The Caretaker by Marcus Kliewer

Atria/Emily Bestler Books (April 21, 2026)

There is no sophomore slump for Marcus Kliewer, whose We Used to Live Here terrified readers with its ominous tone underscoring perfectly paced horror. The Caretaker has this same feel, with a simple premise that takes an old story and makes it seem like something new.

EXCITING OPPORTUNITY:

Caretaker urgently needed. Three days of work. Competitive pay. Serious applicants only.

Macy Mullins is hanging on a thread, with rent overdue and her younger sister Jemma dependent upon her after their father’s death in a car accident three years prior. The ad Macy sees on Craigslist does seem like the stuff of horror movies, but she has no other options. She’s buried in college debt and unable to find other work that can keep her and her sister afloat. She boards a bus to a find herself in Brooksview Heights, an affluent, wooded area of Oregon where Grace Carnswell needs a weekend house caretaker who is able to maintain the “rites” vigilantly followed by her deceased husband, David.

Everything about the set-up screams for Macy to run–from the eerie setting in the middle of nowhere, to the suspiciously generous salary for a weekend job, to the VHS tape Grace provides featuring David outlining the bizarre rites to follow no matter what. At 3:00 AM–the witching hour–Macy is to ensure the lights stay on. She is to answer landline calls from mysterious “visitors” and strictly follow any instructions they provide. Never allow rabbits inside–especially white rabbits–and always, always, FOLLOW THE RITES.

Despite the red flags, Macy takes the job. She’s on the verge of homelessness, and the money is simply too much to pass up. She reports for duty.

Already buzzing with trepidation, Macy settles in for a long first night, allowing dark thoughts of her own to filter in as she waits for the witching hour. Truly, the weight of the world is in her shoulders, from the death of her own parent to the responsibility of caring fora teenager when she’s barely an adult herself.

Mostly, Macy feels like a failure, a nothing. Someone without a purpose except to protect Jemma, but she can’t even afford her sister’s asthma inhaler that’s been sitting at CVS for three months.

Her phone alarm buzzes. It’s nearly three in the morning, time for the witching hour.

Macy doesn’t really believe the rites are necessary, that they aren’t the product of the paranoid delusions of an eccentric, wealthy man. At least, she doesn’t want to believe they’re necessary. She can feel there’s something more to this property, the tasks with which she’s been entrusted, and so can the reader. The undercurrent of energy foretells that something awful is around the corner..

At the arrival of this witching hour, the action ratchets from a slow simmer to a boil and stays there.

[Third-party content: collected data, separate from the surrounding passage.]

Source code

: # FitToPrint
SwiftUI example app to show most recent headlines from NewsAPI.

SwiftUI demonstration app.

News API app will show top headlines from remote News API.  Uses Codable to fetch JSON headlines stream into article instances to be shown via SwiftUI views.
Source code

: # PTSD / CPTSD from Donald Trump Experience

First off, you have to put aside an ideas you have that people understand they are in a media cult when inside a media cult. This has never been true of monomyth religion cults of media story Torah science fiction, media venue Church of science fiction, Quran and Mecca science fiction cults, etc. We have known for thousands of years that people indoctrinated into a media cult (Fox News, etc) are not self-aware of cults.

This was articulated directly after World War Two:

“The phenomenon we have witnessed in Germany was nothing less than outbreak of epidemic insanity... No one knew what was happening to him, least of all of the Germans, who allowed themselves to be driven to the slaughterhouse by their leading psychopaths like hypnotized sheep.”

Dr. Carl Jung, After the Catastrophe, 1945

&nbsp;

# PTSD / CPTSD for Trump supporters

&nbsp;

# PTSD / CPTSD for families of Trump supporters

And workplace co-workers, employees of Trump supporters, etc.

Macy slips. A light switches off and remains dark for longer than the allotted three minutes. This creates a snowball effect of Macy needing to satisfy the rites, to follow the instructions provided in letters left behind by David or in phone calls from strangers who know her name. They warn Macy that if she fails to follow the rites, to redeem her mistakes by adhering to their instructions, a red sun will rise and doom humanity.

The Caretaker has the perfect pitch, the perfect tone, for horror, with Macy stumbling from one mistake to another as she tries to survive the horror of unearthly visitors and save humanity from damnation. It’s Cabin in the Woods, elevated, with a protagonist who is only too aware of her past failings and unsure of her ability to pull through when the stakes literally could not be higher.

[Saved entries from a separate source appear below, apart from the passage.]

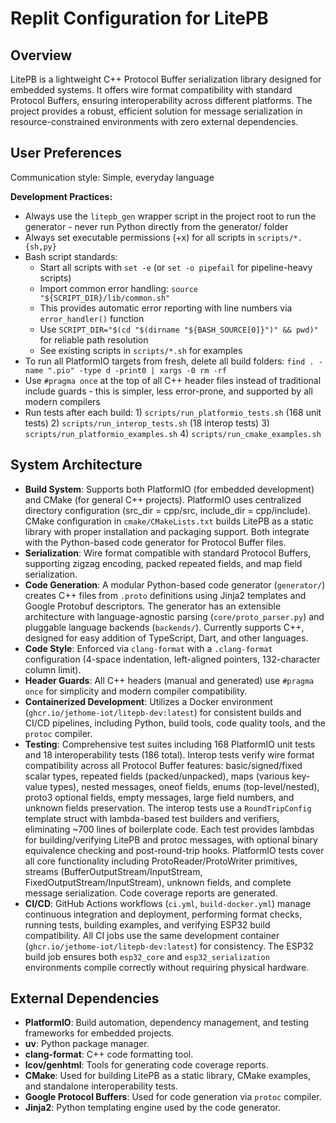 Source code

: # Replit Configuration for LitePB

## Overview
LitePB is a lightweight C++ Protocol Buffer serialization library designed for embedded systems. It offers wire format compatibility with standard Protocol Buffers, ensuring interoperability across different platforms. The project provides a robust, efficient solution for message serialization in resource-constrained environments with zero external dependencies.

## User Preferences
Communication style: Simple, everyday language

**Development Practices:**
- Always use the `litepb_gen` wrapper script in the project root to run the generator - never run Python directly from the generator/ folder
- Always set executable permissions (+x) for all scripts in `scripts/*.{sh,py}`
- Bash script standards:
  - Start all scripts with `set -e` (or `set -o pipefail` for pipeline-heavy scripts)
  - Import common error handling: `source "${SCRIPT_DIR}/lib/common.sh"`
  - This provides automatic error reporting with line numbers via `error_handler()` function
  - Use `SCRIPT_DIR="$(cd "$(dirname "${BASH_SOURCE[0]}")" && pwd)"` for reliable path resolution
  - See existing scripts in `scripts/*.sh` for examples
- To run all PlatformIO targets from fresh, delete all build folders: `find . -name ".pio" -type d -print0 | xargs -0 rm -rf`
- Use `#pragma once` at the top of all C++ header files instead of traditional include guards - this is simpler, less error-prone, and supported by all modern compilers
- Run tests after each build: 1) `scripts/run_platformio_tests.sh` (168 unit tests) 2) `scripts/run_interop_tests.sh` (18 interop tests) 3) `scripts/run_platformio_examples.sh` 4) `scripts/run_cmake_examples.sh`

## System Architecture
- **Build System**: Supports both PlatformIO (for embedded development) and CMake (for general C++ projects). PlatformIO uses centralized directory configuration (src_dir = cpp/src, include_dir = cpp/include). CMake configuration in `cmake/CMakeLists.txt` builds LitePB as a static library with proper installation and packaging support. Both integrate with the Python-based code generator for Protocol Buffer files.
- **Serialization**: Wire format compatible with standard Protocol Buffers, supporting zigzag encoding, packed repeated fields, and map field serialization.
- **Code Generation**: A modular Python-based code generator (`generator/`) creates C++ files from `.proto` definitions using Jinja2 templates and Google Protobuf descriptors. The generator has an extensible architecture with language-agnostic parsing (`core/proto_parser.py`) and pluggable language backends (`backends/`). Currently supports C++, designed for easy addition of TypeScript, Dart, and other languages.
- **Code Style**: Enforced via `clang-format` with a `.clang-format` configuration (4-space indentation, left-aligned pointers, 132-character column limit).
- **Header Guards**: All C++ headers (manual and generated) use `#pragma once` for simplicity and modern compiler compatibility.
- **Containerized Development**: Utilizes a Docker environment (`ghcr.io/jethome-iot/litepb-dev:latest`) for consistent builds and CI/CD pipelines, including Python, build tools, code quality tools, and the `protoc` compiler.
- **Testing**: Comprehensive test suites including 168 PlatformIO unit tests and 18 interoperability tests (186 total). Interop tests verify wire format compatibility across all Protocol Buffer features: basic/signed/fixed scalar types, repeated fields (packed/unpacked), maps (various key-value types), nested messages, oneof fields, enums (top-level/nested), proto3 optional fields, empty messages, large field numbers, and unknown fields preservation. The interop tests use a `RoundTripConfig` template struct with lambda-based test builders and verifiers, eliminating ~700 lines of boilerplate code. Each test provides lambdas for building/verifying LitePB and protoc messages, with optional binary equivalence checking and post-round-trip hooks. PlatformIO tests cover all core functionality including ProtoReader/ProtoWriter primitives, streams (BufferOutputStream/InputStream, FixedOutputStream/InputStream), unknown fields, and complete message serialization. Code coverage reports are generated.
- **CI/CD**: GitHub Actions workflows (`ci.yml`, `build-docker.yml`) manage continuous integration and deployment, performing format checks, running tests, building examples, and verifying ESP32 build compatibility. All CI jobs use the same development container (`ghcr.io/jethome-iot/litepb-dev:latest`) for consistency. The ESP32 build job ensures both `esp32_core` and `esp32_serialization` environments compile correctly without requiring physical hardware.

## External Dependencies
- **PlatformIO**: Build automation, dependency management, and testing frameworks for embedded projects.
- **uv**: Python package manager.
- **clang-format**: C++ code formatting tool.
- **lcov/genhtml**: Tools for generating code coverage reports.
- **CMake**: Used for building LitePB as a static library, CMake examples, and standalone interoperability tests.
- **Google Protocol Buffers**: Used for code generation via `protoc` compiler.
- **Jinja2**: Python templating engine used by the code generator.
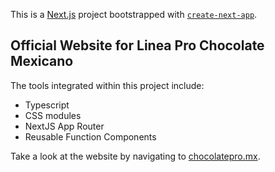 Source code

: This is a [Next.js](https://nextjs.org/) project bootstrapped with [`create-next-app`](https://github.com/vercel/next.js/tree/canary/packages/create-next-app).

## Official Website for Linea Pro Chocolate Mexicano

The tools integrated within this project include:

- Typescript
- CSS modules
- NextJS App Router
- Reusable Function Components

Take a look at the website by navigating to [chocolatepro.mx](https://www.chocolatepro.mx/).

The atmosphere and the individual scenes are fantastic, to include the details added to enhance the horror. The pale blue eyes of the visitors, the popping of lightbulbs, the feel of the dank, dark woods . . . Kliewer captures it all, trapping the reader alongside Macy as she fights and claws to the end of not letting a red sun rise. The demons she faces are both unearthly and personal, the manifestations of her darkest fears.

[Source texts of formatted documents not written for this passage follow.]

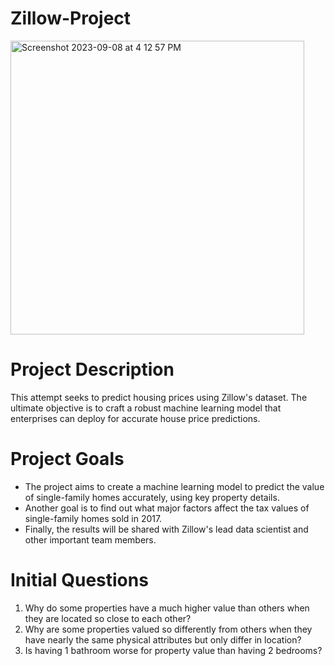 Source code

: # Zillow-Project

<img width="470" alt="Screenshot 2023-09-08 at 4 12 57 PM" src="https://github.com/NISHAKUNWAR053/Zillow-Project/assets/136507682/7f416aa5-03c1-4602-9ad5-f1baaa0eca08">


# Project Description

This attempt seeks to predict housing prices using Zillow's dataset. The ultimate objective is to craft a robust machine learning model that enterprises can deploy for accurate house price predictions.

# Project Goals

- The project aims to create a machine learning model to predict the value of single-family homes accurately, using key property details.
- Another goal is to find out what major factors affect the tax values of single-family homes sold in 2017.
- Finally, the results will be shared with Zillow's lead data scientist and other important team members.

# Initial Questions

1. Why do some properties have a much higher value than others when they are located so close to each other?
2. Why are some properties valued so differently from others when they have nearly the same physical attributes but only differ in location?
3. Is having 1 bathroom worse for property value than having 2 bedrooms?


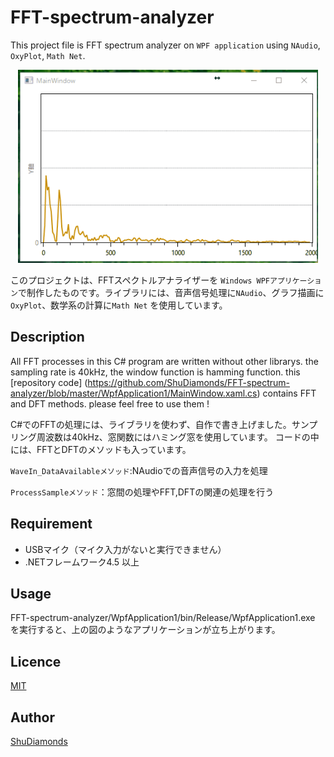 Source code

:# FFT-spectrum-analyzer
This project file is FFT spectrum analyzer on `WPF application` using `NAudio`, `OxyPlot`, `Math Net`.
<p align="center"> 
<img  src="https://github.com/ShuDiamonds/FFT-spectrum-analyzer/blob/master/FFTspectrum.gif" width="480px"  title="FFT-spectrum-analyzer">
</p>

このプロジェクトは、FFTスペクトルアナライザーを `Windows WPFアプリケーション`で制作したものです。ライブラリには、音声信号処理に`NAudio`、グラフ描画に`OxyPlot`、数学系の計算に`Math Net` を使用しています。

## Description
All FFT processes in this C# program are written without other librarys. the sampling rate is 40kHz, the window function is hamming function. this [repository code] (https://github.com/ShuDiamonds/FFT-spectrum-analyzer/blob/master/WpfApplication1/MainWindow.xaml.cs) contains FFT and DFT methods. please feel free to use them !

 C#でのFFTの処理には、ライブラリを使わず、自作で書き上げました。サンプリング周波数は40kHz、窓関数にはハミング窓を使用しています。
 コードの中には、FFTとDFTのメソッドも入っています。  
 
 `WaveIn_DataAvailableメソッド`:NAudioでの音声信号の入力を処理
 
 `ProcessSampleメソッド`：窓間の処理やFFT,DFTの関連の処理を行う
 


## Requirement
* USBマイク（マイク入力がないと実行できません）
* .NETフレームワーク4.5 以上
 
## Usage
  FFT-spectrum-analyzer/WpfApplication1/bin/Release/WpfApplication1.exe を実行すると、上の図のようなアプリケーションが立ち上がります。

## Licence

  [MIT](https://github.com/tcnksm/tool/blob/master/LICENCE)

## Author

  [ShuDiamonds](https://github.com/ShuDiamonds)
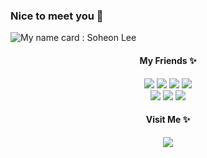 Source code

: ### Nice to meet you 👋

<!--
![header](https://capsule-render.vercel.app/api?type=soft&color=auto&height=150&section=header&text=>%20Pythonista%0A%0D>Backend%20developer&fontSize=10&animation=fadeIn)
![header](https://capsule-render.vercel.app/api?type=wave&color=auto&height=150&section=header&text=Soheon%20Lee&fontSize=90&animation=fadeIn)
-->



![My name card : Soheon Lee](https://images.velog.io/images/brighten_the_way/post/cb552108-a7d0-4ef9-a6c4-a96bafb6ff3d/image.png)

<div align="center">


#### My Friends ✨

<div align="center">

<img src="https://img.shields.io/badge/Python-3766AB?style=flat-square&logo=Python&logoColor=white"/></a>
<img src="https://img.shields.io/badge/Django-092E20?style=flat-square&logo=Django&logoColor=white"/></a>
<img src="https://img.shields.io/badge/Flask-000000?style=flat-square&logo=Flask&logoColor=white"/></a>
<img src="https://img.shields.io/badge/MySQL-4479A1?style=flat-square&logo=MySQL&logoColor=white"/></a>
<br>
<img src="https://img.shields.io/badge/GraphQL-E10098?style=flat-square&logo=GraphQL&logoColor=white"/></a>
<img src="https://img.shields.io/badge/Docker-2496ED?style=flat-square&logo=Docker&logoColor=white"/></a>
<img src="https://img.shields.io/badge/Terraform-623CE4?style=flat-square&logo=Terraform&logoColor=white"/></a>


#### Visit Me ✨
<a href="https://www.instagram.com/what_soso_ever/"><img src="https://img.shields.io/badge/Instagram-E4405F?style=flat-square&logo=Instagram&logoColor=white&link=내링크"/></a> 
</div>



<!--
**soheon-lee/soheon-lee** is a ✨ _special_ ✨ repository because its `README.md` (this file) appears on your GitHub profile.

Here are some ideas to get you started:

- 🔭 I’m currently working on ...
- 🌱 I’m currently learning ...
- 👯 I’m looking to collaborate on ...
- 🤔 I’m looking for help with ...
- 💬 Ask me about ...
- 📫 How to reach me: ...
- 😄 Pronouns: ...
- ⚡ Fun fact: ...
-->
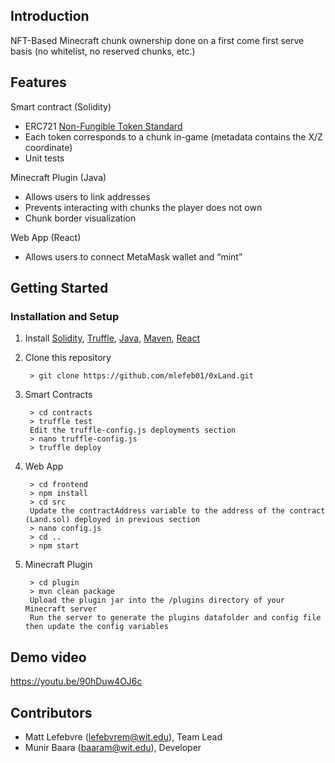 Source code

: ## Introduction

NFT-Based Minecraft chunk ownership done on a first come first serve basis (no whitelist,
no reserved chunks, etc.)

## Features
Smart contract (Solidity)
- ERC721 [Non-Fungible Token Standard](https://eips.ethereum.org/EIPS/eip-721)
- Each token corresponds to a chunk in-game (metadata contains the X/Z coordinate)
- Unit tests

Minecraft Plugin (Java)
- Allows users to link addresses
- Prevents interacting with chunks the player does not own
- Chunk border visualization

Web App (React)
- Allows users to connect MetaMask wallet and “mint” 


## Getting Started
### Installation and Setup
1. Install [Solidity](https://docs.soliditylang.org/en/v0.8.16/installing-solidity.html#installing-solidity), [Truffle](https://trufflesuite.com/docs/vscode-ext/installation-guide/),  [Java](https://www.oracle.com/java/technologies/downloads/), [Maven](https://maven.apache.org/download.cgi), [React]()
2. Clone this repository

        > git clone https://github.com/mlefeb01/0xLand.git

3. Smart Contracts

        > cd contracts
        > truffle test
        Edit the truffle-config.js deployments section
        > nano truffle-config.js
        > truffle deploy

4. Web App

        > cd frontend
        > npm install
        > cd src
        Update the contractAddress variable to the address of the contract (Land.sol) deployed in previous section
        > nano config.js
        > cd ..
        > npm start

5. Minecraft Plugin

        > cd plugin
        > mvn clean package
        Upload the plugin jar into the /plugins directory of your Minecraft server
        Run the server to generate the plugins datafolder and config file then update the config variables

## Demo video

https://youtu.be/90hDuw4OJ6c

## Contributors

* Matt Lefebvre (lefebvrem@wit.edu), Team Lead
* Munir Baara (baaram@wit.edu), Developer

Macy cannot fail here, not again. This time, more than her own future is at stake.

Lightning strikes twice, with Kliewer’s follow-up to We Used to Live Here pulling off the same magic in another skin-crawling horror masterpiece with an utterly shattering ending.

About the reviewer: A writer of dark comedy thrillers, Sarah Reida is currently seeking representation for her sophomore novel, Murder Boat. Her  debut, Neighborhood Watch, received a Kirkus Star and was honored as an Amazon editorial pick as one of the Best Books of the Year So Far 2024. Join Sarah’s elite group of Instagram followers here.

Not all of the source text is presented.